By New Years Day, I was waiting for Chevy Chase to come crashing through my front door.
With all that going on, I also was taking some time to read the trade journals. Here are a few of the headlines I had been reading in just the last couple of days before the clock struck midnight on New Years Eve:
After a few years of this now, it appears that a new tradition has become part of the holiday season for most American TV viewers -- the threat of losing some of their TV channels. And sometimes that threat becomes a reality as Cablevision customers can confirm with the loss of all of the Scripps networks, headlined by Food Network and HGTV.

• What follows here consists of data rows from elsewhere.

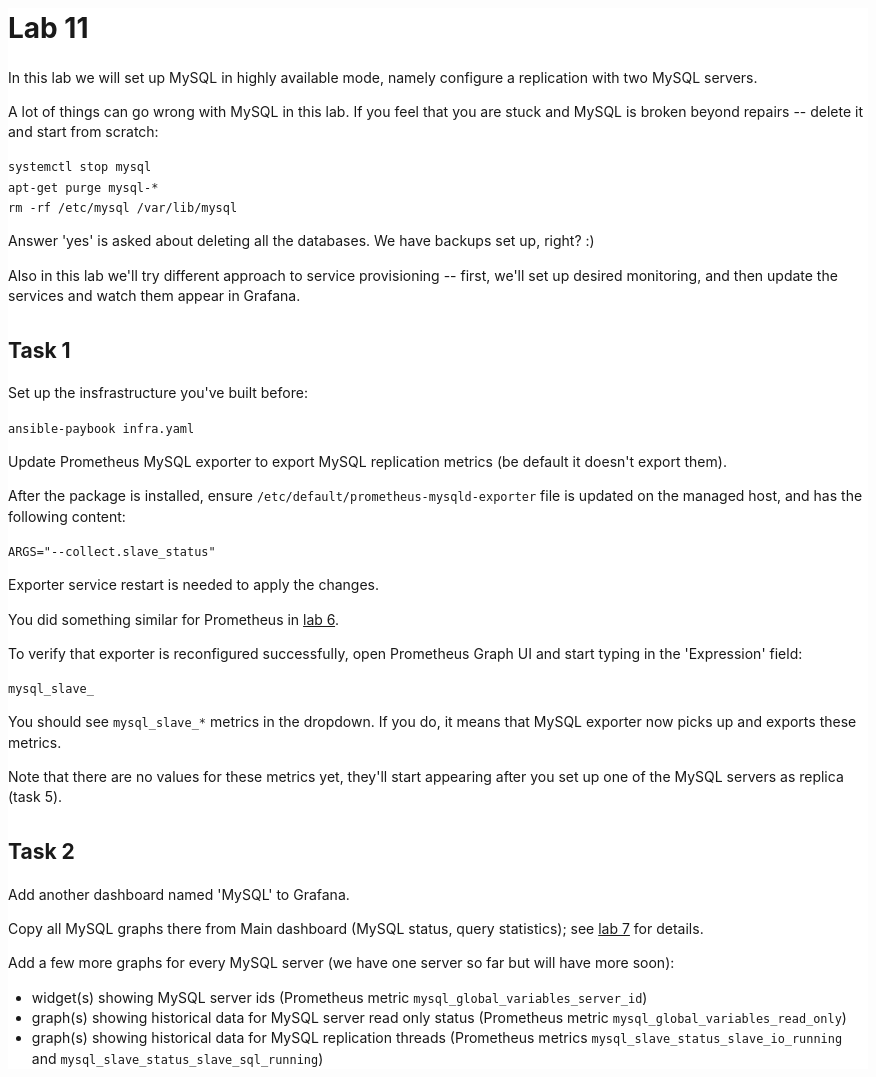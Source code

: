 # Lab 11

In this lab we will set up MySQL in highly available mode, namely configure a replication with two
MySQL servers.

A lot of things can go wrong with MySQL in this lab. If you feel that you are stuck and MySQL is
broken beyond repairs -- delete it and start from scratch:

    systemctl stop mysql
    apt-get purge mysql-*
    rm -rf /etc/mysql /var/lib/mysql

Answer 'yes' is asked about deleting all the databases. We have backups set up, right? :)

Also in this lab we'll try different approach to service provisioning -- first, we'll set up desired
monitoring, and then update the services and watch them appear in Grafana.


## Task 1

Set up the insfrastructure you've built before:

    ansible-paybook infra.yaml

Update Prometheus MySQL exporter to export MySQL replication metrics (be default it doesn't export
them).

After the package is installed, ensure `/etc/default/prometheus-mysqld-exporter` file is updated on
the managed host, and has the following content:

    ARGS="--collect.slave_status"

Exporter service restart is needed to apply the changes.

You did something similar for Prometheus in [lab 6](../06-prometheus).

To verify that exporter is reconfigured successfully, open Prometheus Graph UI and start typing in
the 'Expression' field:

    mysql_slave_

You should see `mysql_slave_*` metrics in the dropdown. If you do, it means that MySQL exporter now
picks up and exports these metrics.

Note that there are no values for these metrics yet, they'll start appearing after you set up one of
the MySQL servers as replica (task 5).


## Task 2

Add another dashboard named 'MySQL' to Grafana.

Copy all MySQL graphs there from Main dashboard (MySQL status, query statistics); see
[lab 7](../07-grafana) for details.

Add a few more graphs for every MySQL server (we have one server so far but will have more soon):
 - widget(s) showing MySQL server ids (Prometheus metric `mysql_global_variables_server_id`)
 - graph(s) showing historical data for MySQL server read only status (Prometheus metric
   `mysql_global_variables_read_only`)
 - graph(s) showing historical data for MySQL replication threads (Prometheus metrics
   `mysql_slave_status_slave_io_running` and `mysql_slave_status_slave_sql_running`)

I spent my usual amount of time worrying about our own multiple year-end contract renewal negotiations in which we were engaged. With some short-term extensions in place, I'm hopeful that Insight customers will avoid such inconveniences. Unfortunately, I can't help worrying about this subject on a more global level, concerned about the skyrocketing cost of television to consumers under our present business model.
It's a model that I now think is broken.
Let's face it. Every year cable and satellite customers receive the bad news that the cost of cable is rising. It's not just us, it's all of our colleagues and competitors in the video distribution business because we're all under the same pressures of skyrocketing programming costs. I understand when customers take out their frustration on us but, to be perfectly honest, we are essentially just passing along some (not even all) of the increases we are experiencing from our programming partners.

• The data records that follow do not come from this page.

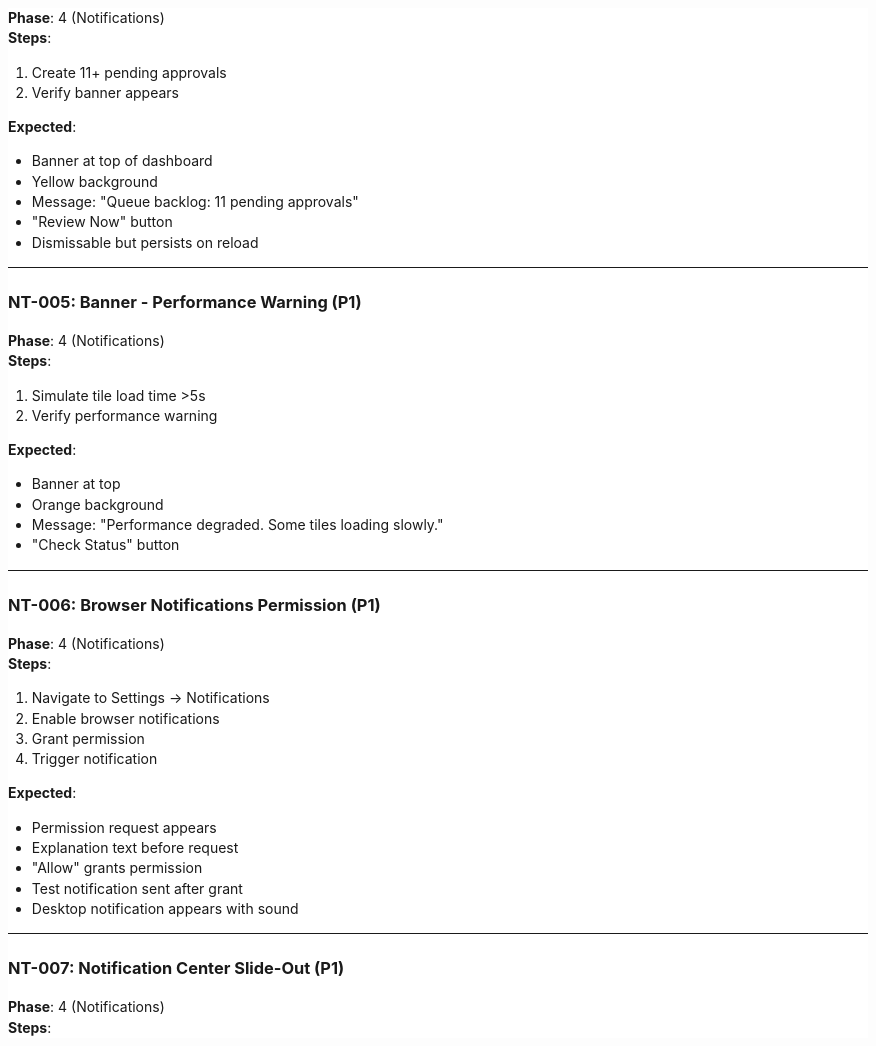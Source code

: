 **Phase**: 4 (Notifications)  
**Steps**:

1. Create 11+ pending approvals
2. Verify banner appears

**Expected**:

- Banner at top of dashboard
- Yellow background
- Message: "Queue backlog: 11 pending approvals"
- "Review Now" button
- Dismissable but persists on reload

---

### NT-005: Banner - Performance Warning (P1)

**Phase**: 4 (Notifications)  
**Steps**:

1. Simulate tile load time >5s
2. Verify performance warning

**Expected**:

- Banner at top
- Orange background
- Message: "Performance degraded. Some tiles loading slowly."
- "Check Status" button

---

### NT-006: Browser Notifications Permission (P1)

**Phase**: 4 (Notifications)  
**Steps**:

1. Navigate to Settings → Notifications
2. Enable browser notifications
3. Grant permission
4. Trigger notification

**Expected**:

- Permission request appears
- Explanation text before request
- "Allow" grants permission
- Test notification sent after grant
- Desktop notification appears with sound

---

### NT-007: Notification Center Slide-Out (P1)

**Phase**: 4 (Notifications)  
**Steps**:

In their defense, networks' businesses are under tremendous pressure. The cost of content is rising dramatically and advertising is in a deep slump. To stay relevant and competitive, networks are resistant to simply slashing costs so they seek new revenues from their viewers -- you -- through us.
With new ways to watch television, like online and on demand, networks find themselves in a conundrum. On one hand, they want to experiment with new delivery formats like Hulu or ESPN360. On the other hand, when they do so, they actually decrease the value of the conventional way of delivering their content on their regular networks like FOX, CBS, Discovery, SyFy, and the like. And it's those conventional networks that deliver the vast, vast majority of their revenues. Exposing those revenues to downward pressure is a disastrous breakdown in their business at a time they can least afford it.
Unfortuantely one of main the ways networks maintain their revenue is to be packaged with many other networks. They require us to do that because, as I've written about in the past, research confirms that an important percentage of TV viewing is a result of accidental surfing to a channel. And more viewing means more advertising dollars. That's why cable and satellite operators offer packages that include a fairly large number of networks for one "low" price.
Unfortunately, if the word "low" is removed from that equation, then the primary reason to maintain the current business model simply disappears.
At the dawn of a new decade, perhaps it's time to think about a new way to deliver television.